Enough French style wine.

I am about to rant my pants off, so if you’re not interested perhaps check out our blog about Dinosaurs and wine!

Apologies in advance if anyone gets offended by this post. It’s not meant to offend only express frustration.

I love wine, I drink a lot of it. I love English wine, South African Wine, Australian Wine French Wine, Italian Wine, Spanish Wine, Greek Wine……… you get the picture? I travel for wine, I collect wine, and I love to talk about wine. I love to meet winemakers to talk about their craft and even their art!

I believe that winemaking is a form of art, an expression of a person, a time and a terroir. So I find it increasingly annoying to hear that a winemaker wants to copy their favourite French wine.

We all know that allegedly imitation is the highest form of flattery, but why?

I have traveled around the world tasting wine, and meeting winemakers who have expressed that they are inspired by, and therefore making wine in the style of someone or somewhere else. I DON’T GET IT! I have torn my hair out over this (not literally, of course, I value my hair too much). I was thinking about this in the shower this evening, and I realised I am very annoyed by this.

Talented winemakers are trying expressly to make wines that are equal to or similar in profile to wines that they love. While I know that inspiration is important, Lord knows we would be living in a dull world if there wasn’t any. I also know that if I want a Côtes du Rhône, I will buy a Côtes du Rhône. If I want Champagne I will buy Champagne. I don’t want to find myself in Australia talking to a winemaker who is trying to replicate his favourite Bordeaux. That is not why I went to Australia. This is happening far too often when I am traveling.

Excellent winemakers all around the world seem to be obsessed with French Wine, and this love affair has seeped into their winemaking. First of all, trying to make a Bordeaux in Australia is very different to making it in in Bordeaux. Make Australian wine in Australia. Make South African Wine in South Africa, Make English wine in England. Make the wine of the region you are based in. Be inspired by the terroir, be amazed at your creative talent, and embrace your skills. Let France keep their wine, we all know how much they love it!

I have met winemakers who are making some unbelievable juice, with varied ranges of success (mostly very successful to be fair) who are comparing their wine to other producers and regions in an attempt to validate their hard work. This is not necessary. I have travelled far to seek you out specifically because I believe your wine is excellent or I have done my research and heard your wine is excellent. This doesn’t mean that the wine they produce isn’t good because they want to make French style, it is excellent, I just find myself frustrated by this fascination with French wine.

Wine is art, and like art is original to its maker, and should remain so. I want winemakers to be inspired, and to OWN their craft. The wines I have loved the most are where the winemakers have dared to do something different and outside of the box.
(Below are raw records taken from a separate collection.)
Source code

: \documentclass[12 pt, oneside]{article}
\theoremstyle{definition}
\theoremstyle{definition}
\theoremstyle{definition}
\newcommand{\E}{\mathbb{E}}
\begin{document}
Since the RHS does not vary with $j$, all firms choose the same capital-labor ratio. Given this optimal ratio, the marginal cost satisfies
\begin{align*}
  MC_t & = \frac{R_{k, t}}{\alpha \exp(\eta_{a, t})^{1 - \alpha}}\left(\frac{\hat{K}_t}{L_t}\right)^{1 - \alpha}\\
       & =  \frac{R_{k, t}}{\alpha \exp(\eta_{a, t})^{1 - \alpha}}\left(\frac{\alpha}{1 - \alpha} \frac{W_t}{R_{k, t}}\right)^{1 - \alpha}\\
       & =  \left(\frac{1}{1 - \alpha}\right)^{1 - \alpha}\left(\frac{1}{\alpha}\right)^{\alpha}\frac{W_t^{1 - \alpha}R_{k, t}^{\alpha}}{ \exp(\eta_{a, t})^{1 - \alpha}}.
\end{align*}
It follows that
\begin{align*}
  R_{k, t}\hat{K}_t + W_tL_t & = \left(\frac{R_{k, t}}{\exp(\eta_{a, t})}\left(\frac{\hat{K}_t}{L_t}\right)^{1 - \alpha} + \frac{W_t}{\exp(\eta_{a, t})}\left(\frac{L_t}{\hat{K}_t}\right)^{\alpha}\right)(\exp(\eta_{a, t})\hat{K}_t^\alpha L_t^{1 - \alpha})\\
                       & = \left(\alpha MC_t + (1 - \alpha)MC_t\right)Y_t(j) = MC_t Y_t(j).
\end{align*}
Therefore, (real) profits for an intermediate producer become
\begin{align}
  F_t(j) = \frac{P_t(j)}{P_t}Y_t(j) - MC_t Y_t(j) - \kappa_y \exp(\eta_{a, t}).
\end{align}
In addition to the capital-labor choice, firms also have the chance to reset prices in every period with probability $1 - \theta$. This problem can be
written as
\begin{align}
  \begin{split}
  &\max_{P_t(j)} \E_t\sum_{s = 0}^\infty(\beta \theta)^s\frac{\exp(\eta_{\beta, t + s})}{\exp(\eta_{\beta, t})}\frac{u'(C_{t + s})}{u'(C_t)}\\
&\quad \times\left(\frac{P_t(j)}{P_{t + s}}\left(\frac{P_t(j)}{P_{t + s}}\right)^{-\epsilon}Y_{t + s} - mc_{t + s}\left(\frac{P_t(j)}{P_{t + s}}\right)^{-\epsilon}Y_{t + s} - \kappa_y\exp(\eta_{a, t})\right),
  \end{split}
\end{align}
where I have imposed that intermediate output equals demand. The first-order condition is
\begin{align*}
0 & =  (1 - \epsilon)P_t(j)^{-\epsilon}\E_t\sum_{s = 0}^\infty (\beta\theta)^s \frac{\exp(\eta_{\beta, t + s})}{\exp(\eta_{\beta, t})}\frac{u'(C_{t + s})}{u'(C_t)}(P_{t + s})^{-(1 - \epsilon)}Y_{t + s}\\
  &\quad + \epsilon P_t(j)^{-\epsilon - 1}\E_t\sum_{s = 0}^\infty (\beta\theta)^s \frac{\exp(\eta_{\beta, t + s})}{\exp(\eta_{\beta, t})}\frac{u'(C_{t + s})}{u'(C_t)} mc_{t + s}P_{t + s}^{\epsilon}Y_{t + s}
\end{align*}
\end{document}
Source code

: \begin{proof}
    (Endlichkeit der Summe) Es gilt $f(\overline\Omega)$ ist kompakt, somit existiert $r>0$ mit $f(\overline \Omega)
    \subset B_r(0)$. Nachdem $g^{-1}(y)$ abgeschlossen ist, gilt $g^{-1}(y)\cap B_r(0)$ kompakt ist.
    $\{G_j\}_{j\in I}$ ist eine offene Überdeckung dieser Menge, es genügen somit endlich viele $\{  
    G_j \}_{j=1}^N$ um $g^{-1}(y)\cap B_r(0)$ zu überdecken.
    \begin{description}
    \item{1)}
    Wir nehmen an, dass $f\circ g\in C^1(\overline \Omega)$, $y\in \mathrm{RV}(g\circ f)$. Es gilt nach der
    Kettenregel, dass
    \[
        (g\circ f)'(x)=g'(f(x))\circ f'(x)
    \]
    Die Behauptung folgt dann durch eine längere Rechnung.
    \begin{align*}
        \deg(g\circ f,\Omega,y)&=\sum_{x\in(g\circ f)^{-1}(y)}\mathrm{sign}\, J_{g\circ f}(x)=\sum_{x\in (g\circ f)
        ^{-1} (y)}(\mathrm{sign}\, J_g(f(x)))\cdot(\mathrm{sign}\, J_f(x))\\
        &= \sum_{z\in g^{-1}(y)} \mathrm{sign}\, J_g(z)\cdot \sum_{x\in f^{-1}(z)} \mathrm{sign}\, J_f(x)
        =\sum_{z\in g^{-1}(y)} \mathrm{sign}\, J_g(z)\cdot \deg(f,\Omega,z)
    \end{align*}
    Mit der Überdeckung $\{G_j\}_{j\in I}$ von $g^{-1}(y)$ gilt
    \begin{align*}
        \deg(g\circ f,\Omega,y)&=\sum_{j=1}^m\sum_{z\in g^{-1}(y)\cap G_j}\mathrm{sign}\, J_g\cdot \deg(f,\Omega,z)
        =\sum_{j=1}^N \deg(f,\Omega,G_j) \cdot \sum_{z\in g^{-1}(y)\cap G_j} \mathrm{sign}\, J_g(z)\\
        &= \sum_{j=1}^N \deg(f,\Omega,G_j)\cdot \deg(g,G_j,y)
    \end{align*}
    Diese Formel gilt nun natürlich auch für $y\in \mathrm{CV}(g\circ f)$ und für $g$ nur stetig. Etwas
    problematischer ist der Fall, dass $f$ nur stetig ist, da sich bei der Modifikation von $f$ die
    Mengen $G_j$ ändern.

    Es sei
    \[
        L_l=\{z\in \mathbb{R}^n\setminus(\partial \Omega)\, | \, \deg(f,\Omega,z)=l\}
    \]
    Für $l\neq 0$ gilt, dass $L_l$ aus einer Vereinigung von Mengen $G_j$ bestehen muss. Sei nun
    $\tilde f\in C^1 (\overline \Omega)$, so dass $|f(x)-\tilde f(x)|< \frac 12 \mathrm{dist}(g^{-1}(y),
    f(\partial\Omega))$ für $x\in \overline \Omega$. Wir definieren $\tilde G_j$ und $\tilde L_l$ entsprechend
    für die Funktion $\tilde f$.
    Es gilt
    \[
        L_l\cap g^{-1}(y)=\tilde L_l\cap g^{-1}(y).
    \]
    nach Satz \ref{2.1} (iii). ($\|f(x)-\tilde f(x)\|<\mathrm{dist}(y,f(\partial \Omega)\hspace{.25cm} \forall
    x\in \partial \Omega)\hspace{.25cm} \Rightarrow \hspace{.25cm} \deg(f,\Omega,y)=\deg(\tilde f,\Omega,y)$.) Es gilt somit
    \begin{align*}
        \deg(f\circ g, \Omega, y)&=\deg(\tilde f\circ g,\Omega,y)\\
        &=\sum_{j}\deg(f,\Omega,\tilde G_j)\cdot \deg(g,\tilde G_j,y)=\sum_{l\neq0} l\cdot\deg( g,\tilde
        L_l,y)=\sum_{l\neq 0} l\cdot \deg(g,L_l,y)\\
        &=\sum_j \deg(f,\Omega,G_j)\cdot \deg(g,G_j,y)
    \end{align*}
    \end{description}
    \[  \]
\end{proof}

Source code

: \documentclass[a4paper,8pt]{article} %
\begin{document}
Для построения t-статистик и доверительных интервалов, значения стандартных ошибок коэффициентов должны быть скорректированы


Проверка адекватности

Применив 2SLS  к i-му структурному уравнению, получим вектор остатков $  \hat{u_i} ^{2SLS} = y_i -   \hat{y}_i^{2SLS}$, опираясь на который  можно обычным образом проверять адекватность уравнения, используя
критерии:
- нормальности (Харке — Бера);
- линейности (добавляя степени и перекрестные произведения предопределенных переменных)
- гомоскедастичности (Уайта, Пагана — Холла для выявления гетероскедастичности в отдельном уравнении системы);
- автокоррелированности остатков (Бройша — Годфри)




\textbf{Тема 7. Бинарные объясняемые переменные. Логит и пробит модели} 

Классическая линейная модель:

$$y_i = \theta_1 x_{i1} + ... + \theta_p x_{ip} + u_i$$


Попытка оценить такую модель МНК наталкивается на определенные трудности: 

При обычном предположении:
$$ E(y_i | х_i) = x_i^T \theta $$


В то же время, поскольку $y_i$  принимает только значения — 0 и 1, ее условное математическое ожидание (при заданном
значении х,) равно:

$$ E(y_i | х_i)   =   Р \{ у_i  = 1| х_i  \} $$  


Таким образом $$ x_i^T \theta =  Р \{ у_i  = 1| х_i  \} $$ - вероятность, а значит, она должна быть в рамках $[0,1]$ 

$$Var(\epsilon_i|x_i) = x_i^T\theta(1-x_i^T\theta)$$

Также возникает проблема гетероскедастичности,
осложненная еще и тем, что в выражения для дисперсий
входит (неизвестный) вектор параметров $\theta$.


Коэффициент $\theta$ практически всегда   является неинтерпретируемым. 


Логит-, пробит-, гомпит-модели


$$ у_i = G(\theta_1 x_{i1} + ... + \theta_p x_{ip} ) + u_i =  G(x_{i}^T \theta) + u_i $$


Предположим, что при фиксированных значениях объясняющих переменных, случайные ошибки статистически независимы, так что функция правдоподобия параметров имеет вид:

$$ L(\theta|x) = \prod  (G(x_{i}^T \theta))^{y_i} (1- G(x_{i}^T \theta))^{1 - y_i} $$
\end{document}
This is why I love wine, It can be unique and awesome, and not a copy.

Rant over. Time for some wine. Not french though although I do love French wine.


  1. A brilliant rant Annabelle, and one I agree with entirely. It goes back further than you can imagine … would you believe when we were students … 50 years ago, you could buy, Chilean Chablis, Californian Burgundy … I kid you not! The lack of labelling laws was a nightmare. Like you we have travelled the world exploring the culture and traditions of wine in many many vineyards, it seems that only the “old world” keep their traditions separate based on terroir specifically. I am currently tasting my way though my Wines 101 Bucket List and am about to start tasting the 5 Australian wines I have bought that hopefully typify Australia! USA next so I hope I can find typical wines. I may need help!!


  2. No, you need the introduction to it, Henry Pelle was just one domaine on my list, click the tab at the top of the blog, it begins “Bucket lists are like Marmite ..” just the top couple of paragraphs about How It All Began


      • I am guided by the book, 101 wines to try before you die, and another one called 1001 wines to try before you die, both on Amazon. I have a collection of 200 wines but mostly red and white burgundy so I don’t want to OWN wines any more, just to keep exploring Europe and getting advice about other countries. I have a brilliant blogger friend, an American lady sommelier living in Italy, her blog is Vinthropology, and have asked her to recommend 10 iconic wines from different regions of Italy I will then buy. I’m familiar with Australia and have just bought 5 from different areas. I intend to “tour” USA wines next and will contact some American experts I know for advice. Do look at Vinthropology website.